Task instructions: Pictures in the entries below are excluded; copy only the lines from the one containing "Natjecatelj može sudjelovati" to the one containing "the memory state.\\", both included.
· · ·
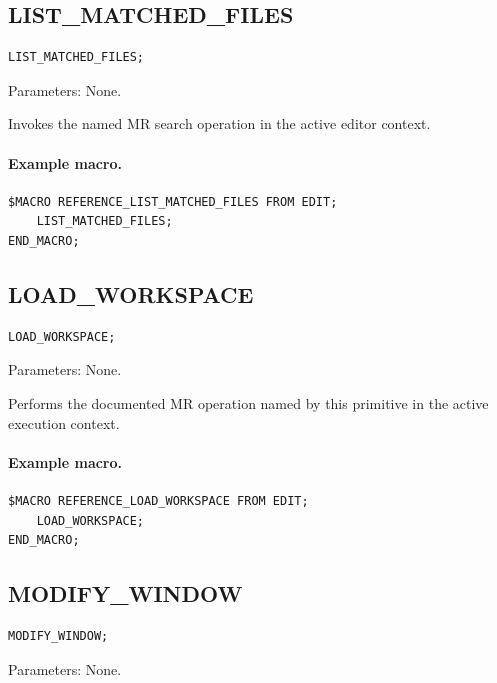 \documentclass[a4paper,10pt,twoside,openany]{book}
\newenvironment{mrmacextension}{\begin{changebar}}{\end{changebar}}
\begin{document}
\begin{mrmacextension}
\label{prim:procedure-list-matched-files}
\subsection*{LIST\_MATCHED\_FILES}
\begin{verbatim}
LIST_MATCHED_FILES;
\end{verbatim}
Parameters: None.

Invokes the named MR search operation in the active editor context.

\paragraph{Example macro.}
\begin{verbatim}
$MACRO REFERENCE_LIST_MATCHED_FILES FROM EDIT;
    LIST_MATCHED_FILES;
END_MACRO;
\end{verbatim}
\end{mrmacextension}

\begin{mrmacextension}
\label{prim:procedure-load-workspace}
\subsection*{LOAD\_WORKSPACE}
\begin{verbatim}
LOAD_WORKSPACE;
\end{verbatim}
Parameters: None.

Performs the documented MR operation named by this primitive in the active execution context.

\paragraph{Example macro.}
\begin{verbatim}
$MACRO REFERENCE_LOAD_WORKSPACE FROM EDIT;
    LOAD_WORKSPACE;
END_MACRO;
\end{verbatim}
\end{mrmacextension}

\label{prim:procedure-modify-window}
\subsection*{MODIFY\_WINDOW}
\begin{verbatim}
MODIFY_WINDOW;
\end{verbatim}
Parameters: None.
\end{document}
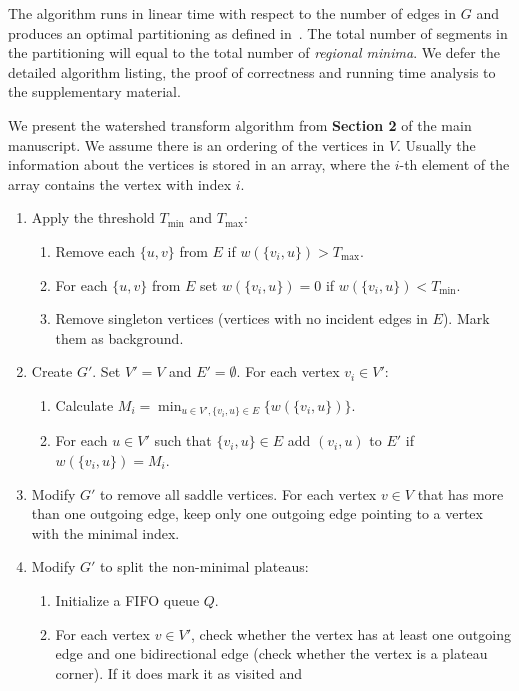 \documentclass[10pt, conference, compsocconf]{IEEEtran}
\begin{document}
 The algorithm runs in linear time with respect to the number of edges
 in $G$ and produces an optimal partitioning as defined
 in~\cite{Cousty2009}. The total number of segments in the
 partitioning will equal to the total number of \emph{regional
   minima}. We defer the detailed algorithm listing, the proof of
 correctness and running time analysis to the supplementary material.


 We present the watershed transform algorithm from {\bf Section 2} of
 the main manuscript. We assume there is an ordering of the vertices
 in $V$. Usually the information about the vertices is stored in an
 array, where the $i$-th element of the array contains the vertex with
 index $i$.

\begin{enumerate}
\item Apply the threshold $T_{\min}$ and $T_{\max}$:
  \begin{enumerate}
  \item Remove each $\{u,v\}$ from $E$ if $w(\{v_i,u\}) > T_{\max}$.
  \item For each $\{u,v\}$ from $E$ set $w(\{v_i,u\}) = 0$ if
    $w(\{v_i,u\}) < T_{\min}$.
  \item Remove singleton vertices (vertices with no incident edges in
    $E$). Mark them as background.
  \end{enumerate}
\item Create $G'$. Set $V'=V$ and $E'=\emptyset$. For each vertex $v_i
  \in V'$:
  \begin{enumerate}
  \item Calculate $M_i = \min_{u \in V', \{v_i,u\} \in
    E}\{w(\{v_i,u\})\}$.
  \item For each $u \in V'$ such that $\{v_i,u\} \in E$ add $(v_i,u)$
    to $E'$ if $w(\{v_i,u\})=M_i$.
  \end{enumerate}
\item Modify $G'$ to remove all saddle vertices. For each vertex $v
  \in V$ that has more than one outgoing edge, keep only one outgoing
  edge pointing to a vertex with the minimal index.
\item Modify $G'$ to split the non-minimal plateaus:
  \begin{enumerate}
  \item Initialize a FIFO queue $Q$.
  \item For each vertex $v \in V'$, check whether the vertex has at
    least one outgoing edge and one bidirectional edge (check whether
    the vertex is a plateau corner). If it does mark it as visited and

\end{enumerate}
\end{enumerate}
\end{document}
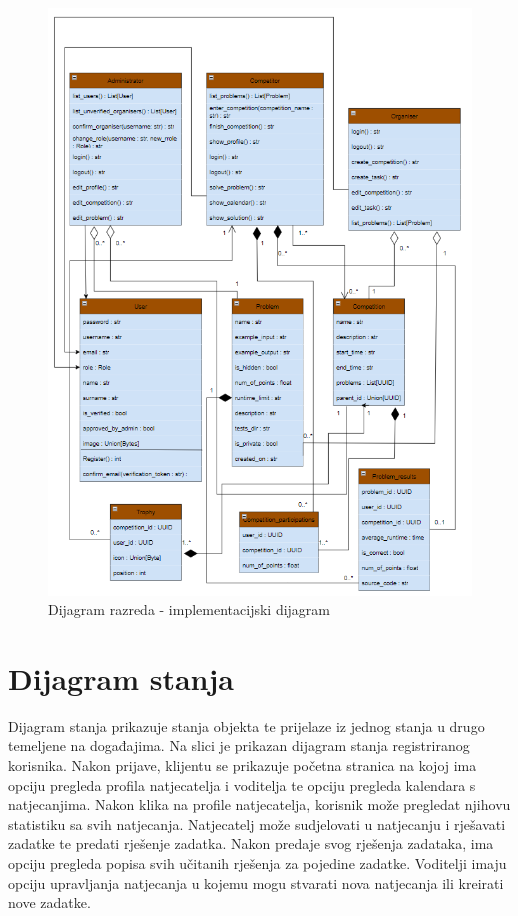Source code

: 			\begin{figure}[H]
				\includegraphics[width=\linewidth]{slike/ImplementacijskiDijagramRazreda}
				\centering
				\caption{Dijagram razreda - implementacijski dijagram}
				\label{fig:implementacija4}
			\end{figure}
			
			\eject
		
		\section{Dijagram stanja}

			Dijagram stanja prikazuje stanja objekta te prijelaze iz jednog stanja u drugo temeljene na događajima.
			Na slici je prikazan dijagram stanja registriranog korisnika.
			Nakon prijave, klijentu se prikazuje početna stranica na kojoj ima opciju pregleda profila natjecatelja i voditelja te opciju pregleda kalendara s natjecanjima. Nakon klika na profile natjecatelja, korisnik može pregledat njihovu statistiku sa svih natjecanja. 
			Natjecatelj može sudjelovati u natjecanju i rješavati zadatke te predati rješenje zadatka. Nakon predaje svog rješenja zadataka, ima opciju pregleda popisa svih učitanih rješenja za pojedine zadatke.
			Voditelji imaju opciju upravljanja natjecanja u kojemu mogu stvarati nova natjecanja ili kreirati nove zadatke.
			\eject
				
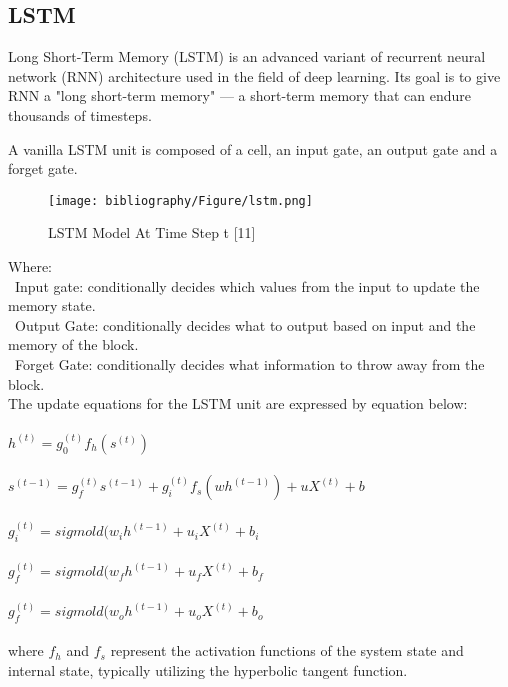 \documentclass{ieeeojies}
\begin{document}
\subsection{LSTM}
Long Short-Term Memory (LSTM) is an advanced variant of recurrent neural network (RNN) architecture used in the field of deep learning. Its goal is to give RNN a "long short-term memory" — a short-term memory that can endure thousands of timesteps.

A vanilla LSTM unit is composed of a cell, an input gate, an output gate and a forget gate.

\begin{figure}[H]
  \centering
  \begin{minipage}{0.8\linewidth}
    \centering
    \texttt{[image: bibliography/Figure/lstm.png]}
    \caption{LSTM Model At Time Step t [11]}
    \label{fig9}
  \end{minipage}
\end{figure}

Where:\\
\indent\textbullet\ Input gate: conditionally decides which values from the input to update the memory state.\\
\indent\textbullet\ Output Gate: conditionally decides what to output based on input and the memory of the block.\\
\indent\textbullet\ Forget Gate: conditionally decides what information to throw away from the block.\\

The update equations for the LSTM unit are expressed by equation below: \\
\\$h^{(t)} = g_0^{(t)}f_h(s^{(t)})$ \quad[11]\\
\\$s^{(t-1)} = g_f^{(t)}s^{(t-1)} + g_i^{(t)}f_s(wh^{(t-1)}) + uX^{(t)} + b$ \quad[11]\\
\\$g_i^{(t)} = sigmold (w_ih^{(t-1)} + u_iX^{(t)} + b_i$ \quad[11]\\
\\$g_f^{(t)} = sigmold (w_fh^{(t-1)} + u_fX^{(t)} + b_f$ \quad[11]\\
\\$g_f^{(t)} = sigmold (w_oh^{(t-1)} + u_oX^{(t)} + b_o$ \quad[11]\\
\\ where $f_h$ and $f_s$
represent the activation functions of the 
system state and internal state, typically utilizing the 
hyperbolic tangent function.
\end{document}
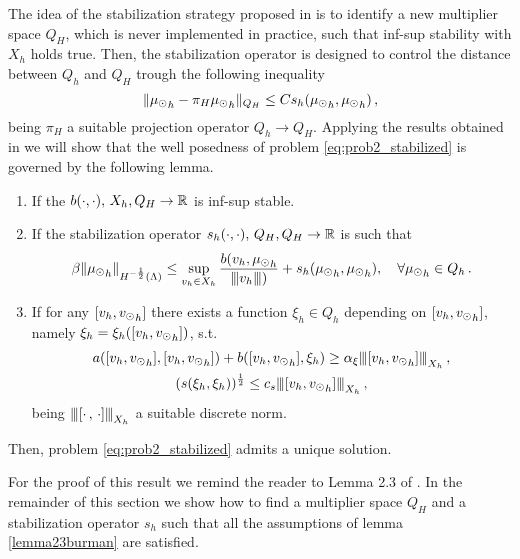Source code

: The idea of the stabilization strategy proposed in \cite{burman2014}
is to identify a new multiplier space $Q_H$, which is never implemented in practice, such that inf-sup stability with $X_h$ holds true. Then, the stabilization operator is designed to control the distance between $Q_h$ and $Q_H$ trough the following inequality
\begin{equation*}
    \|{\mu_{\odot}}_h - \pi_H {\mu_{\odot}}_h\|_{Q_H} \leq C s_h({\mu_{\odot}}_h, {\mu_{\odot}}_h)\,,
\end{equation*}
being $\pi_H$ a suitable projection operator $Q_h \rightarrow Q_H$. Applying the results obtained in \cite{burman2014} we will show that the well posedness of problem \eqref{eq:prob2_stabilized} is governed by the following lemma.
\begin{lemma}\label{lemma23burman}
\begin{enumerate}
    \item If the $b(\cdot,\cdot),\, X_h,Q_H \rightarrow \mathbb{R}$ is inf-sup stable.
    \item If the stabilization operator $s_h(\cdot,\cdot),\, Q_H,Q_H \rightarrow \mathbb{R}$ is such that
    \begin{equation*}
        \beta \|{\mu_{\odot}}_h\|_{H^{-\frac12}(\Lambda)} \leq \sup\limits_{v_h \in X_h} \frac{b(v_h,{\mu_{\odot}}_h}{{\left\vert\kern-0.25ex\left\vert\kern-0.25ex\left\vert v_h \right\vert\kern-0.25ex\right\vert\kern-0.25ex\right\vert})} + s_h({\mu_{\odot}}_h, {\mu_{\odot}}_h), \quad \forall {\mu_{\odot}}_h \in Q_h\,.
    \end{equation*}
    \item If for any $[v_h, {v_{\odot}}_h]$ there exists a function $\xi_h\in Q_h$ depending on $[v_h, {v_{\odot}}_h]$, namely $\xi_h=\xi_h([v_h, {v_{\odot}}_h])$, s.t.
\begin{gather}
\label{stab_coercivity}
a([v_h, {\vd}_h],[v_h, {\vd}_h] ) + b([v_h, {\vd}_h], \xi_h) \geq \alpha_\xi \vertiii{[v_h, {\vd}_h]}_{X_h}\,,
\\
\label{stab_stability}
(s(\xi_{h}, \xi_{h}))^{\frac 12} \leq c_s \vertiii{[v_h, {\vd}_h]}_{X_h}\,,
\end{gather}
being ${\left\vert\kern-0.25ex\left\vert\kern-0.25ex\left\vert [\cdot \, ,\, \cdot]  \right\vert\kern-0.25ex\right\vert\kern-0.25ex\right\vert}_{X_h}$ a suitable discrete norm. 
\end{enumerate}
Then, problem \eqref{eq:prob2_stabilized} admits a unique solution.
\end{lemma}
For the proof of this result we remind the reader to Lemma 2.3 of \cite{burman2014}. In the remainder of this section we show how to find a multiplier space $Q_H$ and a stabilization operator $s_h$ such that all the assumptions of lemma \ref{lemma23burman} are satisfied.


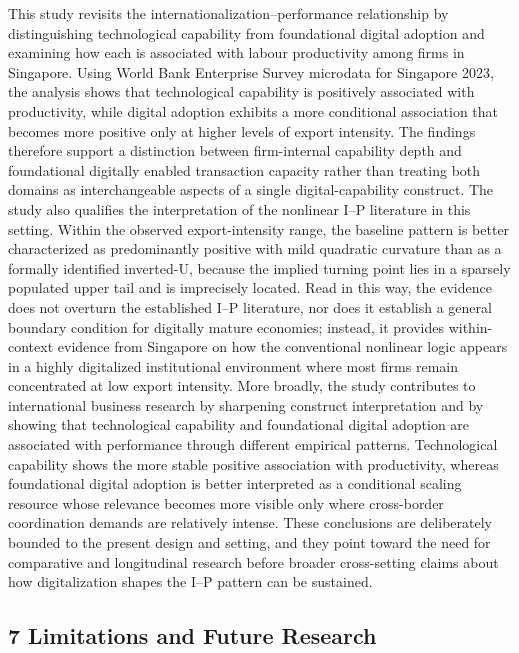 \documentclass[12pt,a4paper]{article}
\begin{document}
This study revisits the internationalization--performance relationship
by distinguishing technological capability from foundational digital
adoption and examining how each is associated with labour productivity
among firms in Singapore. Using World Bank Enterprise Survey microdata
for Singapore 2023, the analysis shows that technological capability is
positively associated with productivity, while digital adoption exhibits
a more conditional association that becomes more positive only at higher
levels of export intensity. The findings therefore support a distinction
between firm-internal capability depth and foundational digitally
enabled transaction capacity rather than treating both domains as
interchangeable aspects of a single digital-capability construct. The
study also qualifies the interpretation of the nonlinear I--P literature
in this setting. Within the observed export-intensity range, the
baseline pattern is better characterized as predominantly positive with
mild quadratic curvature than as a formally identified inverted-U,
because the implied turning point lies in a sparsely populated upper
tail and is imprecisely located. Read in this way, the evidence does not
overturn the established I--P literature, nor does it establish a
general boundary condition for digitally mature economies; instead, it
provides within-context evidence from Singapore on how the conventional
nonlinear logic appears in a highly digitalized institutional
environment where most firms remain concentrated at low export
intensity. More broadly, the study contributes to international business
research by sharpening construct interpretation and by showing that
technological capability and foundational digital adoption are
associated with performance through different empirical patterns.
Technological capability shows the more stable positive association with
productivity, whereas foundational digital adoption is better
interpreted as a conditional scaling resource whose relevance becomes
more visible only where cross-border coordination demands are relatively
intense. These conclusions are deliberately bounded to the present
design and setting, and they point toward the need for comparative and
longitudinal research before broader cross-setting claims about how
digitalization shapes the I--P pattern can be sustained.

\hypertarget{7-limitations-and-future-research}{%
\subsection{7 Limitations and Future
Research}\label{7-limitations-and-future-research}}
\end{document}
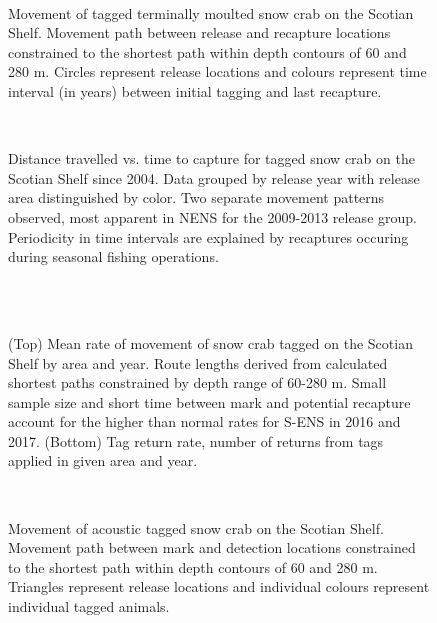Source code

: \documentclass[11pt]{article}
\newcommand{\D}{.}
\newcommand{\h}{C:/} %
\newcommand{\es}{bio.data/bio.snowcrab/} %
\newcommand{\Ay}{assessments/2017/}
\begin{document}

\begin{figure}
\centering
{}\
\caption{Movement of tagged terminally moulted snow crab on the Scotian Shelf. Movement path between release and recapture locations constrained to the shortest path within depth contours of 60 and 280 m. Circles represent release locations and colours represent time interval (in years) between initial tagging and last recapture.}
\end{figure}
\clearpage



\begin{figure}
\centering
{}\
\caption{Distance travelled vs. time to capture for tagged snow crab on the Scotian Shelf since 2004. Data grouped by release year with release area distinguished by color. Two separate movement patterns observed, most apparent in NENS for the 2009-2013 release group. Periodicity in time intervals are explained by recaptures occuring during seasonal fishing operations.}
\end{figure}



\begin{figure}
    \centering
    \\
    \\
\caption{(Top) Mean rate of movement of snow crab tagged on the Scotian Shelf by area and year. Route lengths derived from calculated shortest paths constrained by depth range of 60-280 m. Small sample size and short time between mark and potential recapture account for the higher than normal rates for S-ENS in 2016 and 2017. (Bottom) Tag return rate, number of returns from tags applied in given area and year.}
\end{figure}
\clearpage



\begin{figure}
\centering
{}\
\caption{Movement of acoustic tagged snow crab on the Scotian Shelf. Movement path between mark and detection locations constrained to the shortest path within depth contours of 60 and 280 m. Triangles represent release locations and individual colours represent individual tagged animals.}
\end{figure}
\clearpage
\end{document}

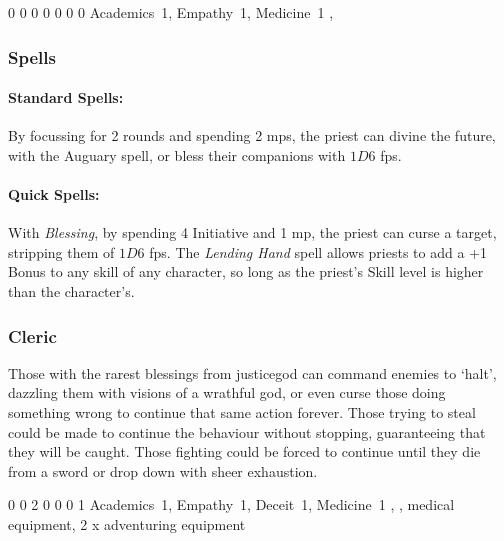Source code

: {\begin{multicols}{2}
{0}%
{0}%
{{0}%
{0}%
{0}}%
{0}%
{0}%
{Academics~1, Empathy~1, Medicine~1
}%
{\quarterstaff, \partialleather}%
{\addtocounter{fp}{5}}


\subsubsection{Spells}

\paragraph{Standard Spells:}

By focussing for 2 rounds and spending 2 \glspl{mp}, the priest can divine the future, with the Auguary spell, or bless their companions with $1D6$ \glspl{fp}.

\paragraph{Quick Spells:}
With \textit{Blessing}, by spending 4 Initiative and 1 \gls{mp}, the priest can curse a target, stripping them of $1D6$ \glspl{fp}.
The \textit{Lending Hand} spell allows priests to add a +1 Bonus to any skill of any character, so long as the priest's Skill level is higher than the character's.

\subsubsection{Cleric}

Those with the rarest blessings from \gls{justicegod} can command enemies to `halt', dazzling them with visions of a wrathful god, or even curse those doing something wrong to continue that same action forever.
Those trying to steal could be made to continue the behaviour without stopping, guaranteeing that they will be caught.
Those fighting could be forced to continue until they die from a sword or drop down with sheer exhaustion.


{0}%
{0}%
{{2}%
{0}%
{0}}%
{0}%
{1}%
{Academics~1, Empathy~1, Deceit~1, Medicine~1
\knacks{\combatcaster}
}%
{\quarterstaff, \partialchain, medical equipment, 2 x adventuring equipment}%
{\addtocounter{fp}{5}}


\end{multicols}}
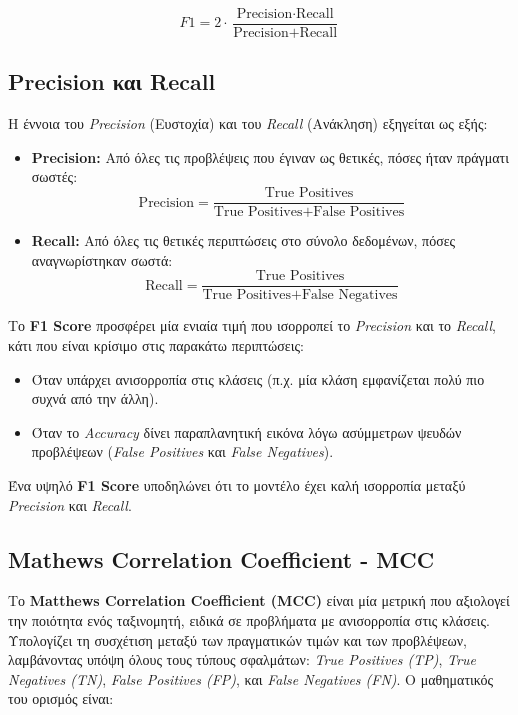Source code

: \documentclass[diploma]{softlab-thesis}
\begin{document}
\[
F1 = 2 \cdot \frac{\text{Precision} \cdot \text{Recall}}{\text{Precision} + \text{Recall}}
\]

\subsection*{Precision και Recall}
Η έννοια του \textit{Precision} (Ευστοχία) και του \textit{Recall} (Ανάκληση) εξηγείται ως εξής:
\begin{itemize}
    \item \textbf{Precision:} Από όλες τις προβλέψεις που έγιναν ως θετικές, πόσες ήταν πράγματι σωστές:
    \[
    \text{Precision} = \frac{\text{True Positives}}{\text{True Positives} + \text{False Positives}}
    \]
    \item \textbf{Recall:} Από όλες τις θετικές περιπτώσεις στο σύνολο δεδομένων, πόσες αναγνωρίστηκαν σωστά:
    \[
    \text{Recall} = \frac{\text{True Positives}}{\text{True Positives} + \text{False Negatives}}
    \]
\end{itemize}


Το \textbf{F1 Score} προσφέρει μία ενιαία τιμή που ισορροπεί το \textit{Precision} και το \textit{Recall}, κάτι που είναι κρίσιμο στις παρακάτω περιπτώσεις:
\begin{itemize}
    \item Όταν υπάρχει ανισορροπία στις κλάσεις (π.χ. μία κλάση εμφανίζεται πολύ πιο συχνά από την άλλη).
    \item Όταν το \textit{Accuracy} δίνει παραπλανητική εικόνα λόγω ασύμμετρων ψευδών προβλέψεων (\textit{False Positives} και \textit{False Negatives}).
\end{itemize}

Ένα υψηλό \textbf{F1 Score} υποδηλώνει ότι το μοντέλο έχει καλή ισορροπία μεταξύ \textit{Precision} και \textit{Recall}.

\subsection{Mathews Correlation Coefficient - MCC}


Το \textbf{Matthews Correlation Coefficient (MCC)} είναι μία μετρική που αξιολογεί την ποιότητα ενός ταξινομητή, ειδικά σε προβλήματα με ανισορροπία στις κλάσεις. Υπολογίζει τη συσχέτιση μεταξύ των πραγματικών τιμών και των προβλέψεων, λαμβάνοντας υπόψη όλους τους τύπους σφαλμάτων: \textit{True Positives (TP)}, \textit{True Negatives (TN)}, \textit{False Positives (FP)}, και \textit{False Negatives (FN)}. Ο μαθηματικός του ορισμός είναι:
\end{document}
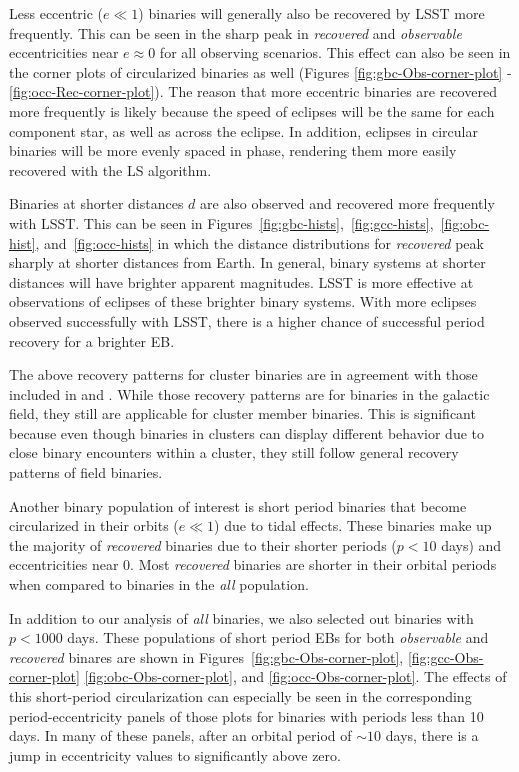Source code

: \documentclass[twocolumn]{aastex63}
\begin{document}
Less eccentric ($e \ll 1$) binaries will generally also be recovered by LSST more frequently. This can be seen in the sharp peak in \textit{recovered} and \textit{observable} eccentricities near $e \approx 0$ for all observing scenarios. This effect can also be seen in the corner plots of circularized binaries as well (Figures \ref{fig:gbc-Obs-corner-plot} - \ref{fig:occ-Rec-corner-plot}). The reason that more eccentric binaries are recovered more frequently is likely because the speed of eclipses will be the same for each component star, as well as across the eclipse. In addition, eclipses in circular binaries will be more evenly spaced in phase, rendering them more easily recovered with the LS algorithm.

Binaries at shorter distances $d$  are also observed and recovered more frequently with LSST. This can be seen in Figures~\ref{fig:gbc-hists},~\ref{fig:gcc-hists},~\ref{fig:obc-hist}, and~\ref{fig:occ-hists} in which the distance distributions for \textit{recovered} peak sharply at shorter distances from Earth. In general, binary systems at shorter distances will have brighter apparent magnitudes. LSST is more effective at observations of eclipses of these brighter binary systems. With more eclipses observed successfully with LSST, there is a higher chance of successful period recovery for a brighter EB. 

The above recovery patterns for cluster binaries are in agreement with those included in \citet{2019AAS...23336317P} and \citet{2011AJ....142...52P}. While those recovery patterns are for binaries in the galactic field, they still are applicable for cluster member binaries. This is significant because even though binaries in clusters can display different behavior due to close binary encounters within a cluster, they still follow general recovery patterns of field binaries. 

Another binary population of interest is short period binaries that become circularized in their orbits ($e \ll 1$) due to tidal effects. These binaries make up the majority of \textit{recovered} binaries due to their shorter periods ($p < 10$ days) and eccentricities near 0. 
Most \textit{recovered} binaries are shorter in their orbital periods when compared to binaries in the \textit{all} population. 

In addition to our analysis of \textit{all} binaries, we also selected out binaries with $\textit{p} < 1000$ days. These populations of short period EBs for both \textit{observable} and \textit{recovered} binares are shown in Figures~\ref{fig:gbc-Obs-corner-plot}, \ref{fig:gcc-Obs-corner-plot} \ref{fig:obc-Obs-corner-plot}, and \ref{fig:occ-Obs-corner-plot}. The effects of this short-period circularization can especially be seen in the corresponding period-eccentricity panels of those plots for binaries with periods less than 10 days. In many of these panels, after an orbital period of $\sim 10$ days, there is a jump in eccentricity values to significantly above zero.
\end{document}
· · ·
Reply to the exercise:
			Natjecatelj može sudjelovati u natjecanju i rješavati zadatke te predati rješenje zadatka. Nakon predaje svog rješenja zadataka, ima opciju pregleda popisa svih učitanih rješenja za pojedine zadatke.
			Voditelji imaju opciju upravljanja natjecanja u kojemu mogu stvarati nova natjecanja ili kreirati nove zadatke.
			\eject
				
 \documentclass{ieeeojies}
\begin{document}
\subsection{LSTM}
Long Short-Term Memory (LSTM) is an advanced variant of recurrent neural network (RNN) architecture used in the field of deep learning. Its goal is to give RNN a "long short-term memory" — a short-term memory that can endure thousands of timesteps.

A vanilla LSTM unit is composed of a cell, an input gate, an output gate and a forget gate.

\begin{figure}[H]
  \centering
  \begin{minipage}{0.8\linewidth}
    \centering
    \texttt{[image: bibliography/Figure/lstm.png]}
    \caption{LSTM Model At Time Step t [11]}
    \label{fig9}
  \end{minipage}
\end{figure}

Where:\\
\indent\textbullet\ Input gate: conditionally decides which values from the input to update the memory state.\\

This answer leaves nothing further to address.